Enrola meu cabelo nos teus dedos, depois me pede para eu deixar ele crescer outra vez, mas diz que eu fico bonita também de cabelo curto, que eu fico linda de qualquer jeito, até quando eu acordo de uma noite não dormida porque o barulho da minha inquietação me despertou e me arrancou do meu sono outra vez. Mente pra mim. Vez ou outra mente, por favor. Mas mente sinceramente. Não precisa ser todo dia, nem o tempo todo. O tempo todo só me engole.
Me entope de informação desimportante, de risada fora de hora, de cultura inútil. Me ensina todas essas coisas de utilidade pública e grande relevância para a humanidade, como erguer uma sobrancelha só ou encostar a língua na ponta do nariz. Me ajuda a montar um castelo de areia, outro de cartas. Me escreve uma carta? Não precisa dizer nada. Só desenha um coração bem grande no meio da folha. Dentro do coração, coloca as iniciais dos nossos nomes. Eu vou achar bonitinho, cafona, mas bonitinho. As palavras você pode espalhar no tapete da sala, na cama do nosso quarto, no pé do meu ouvido…

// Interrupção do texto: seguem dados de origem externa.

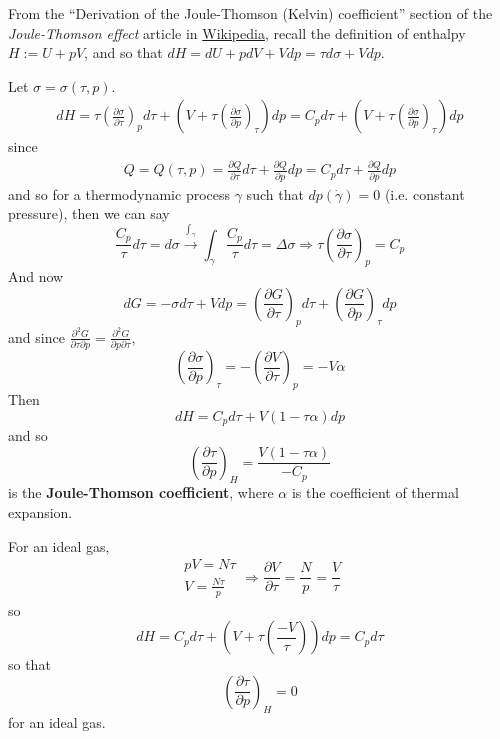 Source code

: \documentclass[10pt]{amsart}
\begin{document}
\begin{multicols*}{2}
From the ``Derivation of the Joule-Thomson (Kelvin) coefficient'' section of the \emph{Joule-Thomson effect} article in \href{https://en.wikipedia.org/wiki/Joule–Thomson_effect}{Wikipedia}, recall the definition of enthalpy $H:= U + pV$, and so that $dH= dU+ pdV + Vdp=\tau d\sigma + Vdp$.  

Let $\sigma = \sigma(\tau,p)$.  
\[
\begin{gathered}
  dH = \tau \left( \frac{ \partial \sigma}{ \partial \tau } \right)_p d\tau + (V + \tau \left( \frac{ \partial \sigma }{ \partial p }\right)_{\tau} ) dp = C_p d\tau + (V + \tau \left( \frac{ \partial \sigma }{ \partial p }\right)_{\tau} ) dp
\end{gathered}
\]
since
\[
\begin{gathered}
Q = Q(\tau,p) = \frac{ \partial Q}{ \partial \tau} d\tau + \frac{ \partial Q}{ \partial p } dp = C_p d\tau + \frac{ \partial Q}{ \partial p} dp
\end{gathered}
\]
and so for a thermodynamic process $\gamma$ such that $dp(\dot{\gamma})=0$ (i.e. constant pressure), then we can say
\[
\frac{C_p}{\tau}d\tau = d\sigma \xrightarrow{ \int_{\gamma } } \int_{\gamma} \frac{C_p}{\tau} d\tau = \Delta \sigma \Longrightarrow \tau \left( \frac{ \partial \sigma }{ \partial \tau } \right)_p = C_p
\]
And now 
\[
dG = -\sigma d\tau  + Vdp = \left( \frac{ \partial G}{ \partial \tau } \right)_p d\tau + \left( \frac{ \partial G}{ \partial p } \right)_{\tau} dp
\]
and since $\frac{ \partial^2 G}{ \partial \tau \partial p} = \frac{ \partial^2 G}{ \partial p \partial \tau}$, 
\[
\left( \frac{ \partial \sigma }{ \partial p } \right)_{\tau} = - \left( \frac{ \partial V}{ \partial \tau} \right)_p = -V\alpha
\]
Then
\[
dH = C_p d\tau + V(1-\tau \alpha) dp
\]
and so 
\begin{equation}\label{Eq:JouleThomsoncoeff}
\left( \frac{ \partial \tau}{ \partial p }\right)_H = \frac{ V(1-\tau \alpha )}{-C_p}
\end{equation}
is the \textbf{Joule-Thomson coefficient}, where $\alpha$ is the coefficient of thermal expansion.  

For an ideal gas, 
\[
\begin{gathered}
  pV = N\tau \\ 
  V = \frac{N\tau}{p}
\end{gathered} \Longrightarrow \frac{ \partial V}{ \partial \tau} = \frac{N}{p} = \frac{V}{\tau}
\]
so
\[
dH = C_pd\tau + ( V + \tau \left( \frac{-V}{\tau} \right) ) dp = C_p d\tau 
\]
so that 
\[
\left( \frac{ \partial \tau}{ \partial p} \right)_H = 0 
\]
for an ideal gas.  


\end{multicols*}
\end{document}
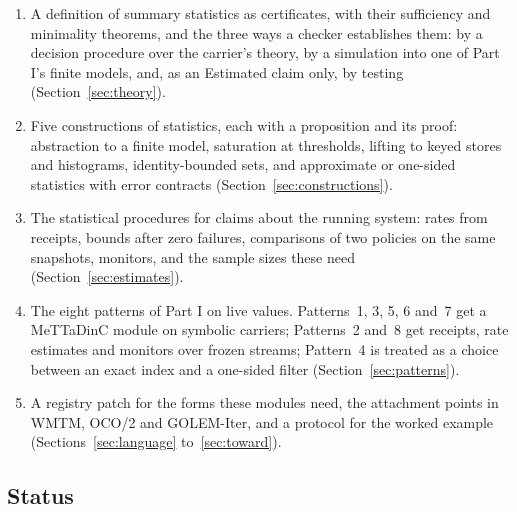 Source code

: \documentclass[11pt]{article}
\theoremstyle{definition}
\theoremstyle{plain}
\begin{document}
\begin{enumerate}
\item A definition of summary statistics as certificates, with their sufficiency and minimality
  theorems, and the three ways a checker establishes them: by a decision procedure over the
  carrier's theory, by a simulation into one of Part I's finite models, and, as an Estimated claim
  only, by testing (Section~\ref{sec:theory}).
\item Five constructions of statistics, each with a proposition and its proof: abstraction to a
  finite model, saturation at thresholds, lifting to keyed stores and histograms,
  identity-bounded sets, and approximate or one-sided statistics with error contracts
  (Section~\ref{sec:constructions}).
\item The statistical procedures for claims about the running system: rates from receipts,
  bounds after zero failures, comparisons of two policies on the same snapshots, monitors, and the
  sample sizes these need (Section~\ref{sec:estimates}).
\item The eight patterns of Part I on live values. Patterns~1, 3, 5, 6 and~7 get a MeTTaDinC module
  on symbolic carriers; Patterns~2 and~8 get receipts, rate estimates and monitors over frozen
  streams; Pattern~4 is treated as a choice between an exact index and a one-sided filter
  (Section~\ref{sec:patterns}).
\item A registry patch for the forms these modules need, the attachment points in WMTM, OCO/2 and
  GOLEM-Iter, and a protocol for the worked example (Sections~\ref{sec:language}
  to~\ref{sec:toward}).
\end{enumerate}

\subsection{Status}
\end{document}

Me beija na rua, na chuva, na fazenda ou numa casinha de sapê, sobretudo na chuva. A casinha não precisa ser de sapê, pode ser de tijolo mesmo. Me faz correr para entrar na internet só pra ver se o seu signo combina com o meu. Preenche as minhas reticências, ocupa os meus espaços, rouba as minhas horas. Me faz perder a hora. Do trabalho, do dentista, do oculista. Me deixa enxergar mal, eu não quero corrigir o grau das minhas lentes agora.
Não tem problema se você vier de camisa velha, mas vem. Só faz a barba se você quiser. Mas eu vou gostar se você não fizer. E se você fizer é provável que eu goste também. Tá, eu não vou nem notar. Mas se você esquecer de propósito a sua escova de dentes na pia do meu banheiro eu vou perceber. E pior: vou gostar. Vou adorar ter minha liberdade ameaçada por um objeto inanimado.
Trinca os dentes com vontade de me apertar até me sufocar. Me afoga nos teus beijos, mas depois faz respiração boca-a-boca para me salvar. Me leva pro mar, me atira aos tubarões. Se atira comigo. Mergulha fundo até perder o ar. Seja estúpido. Tolo. Menino. Seja faminto. Instinto. Tubarão. Sinta fome de mim no café da manhã que eu me sirvo de você na mesa do jantar. Depois a louça é sua… tá na sua vez de lavar. Eu te ajudo a secar, mas só amanhã, quando eu acordar pra sonhar.
Fica pra sempre até eu terminar de te inventar.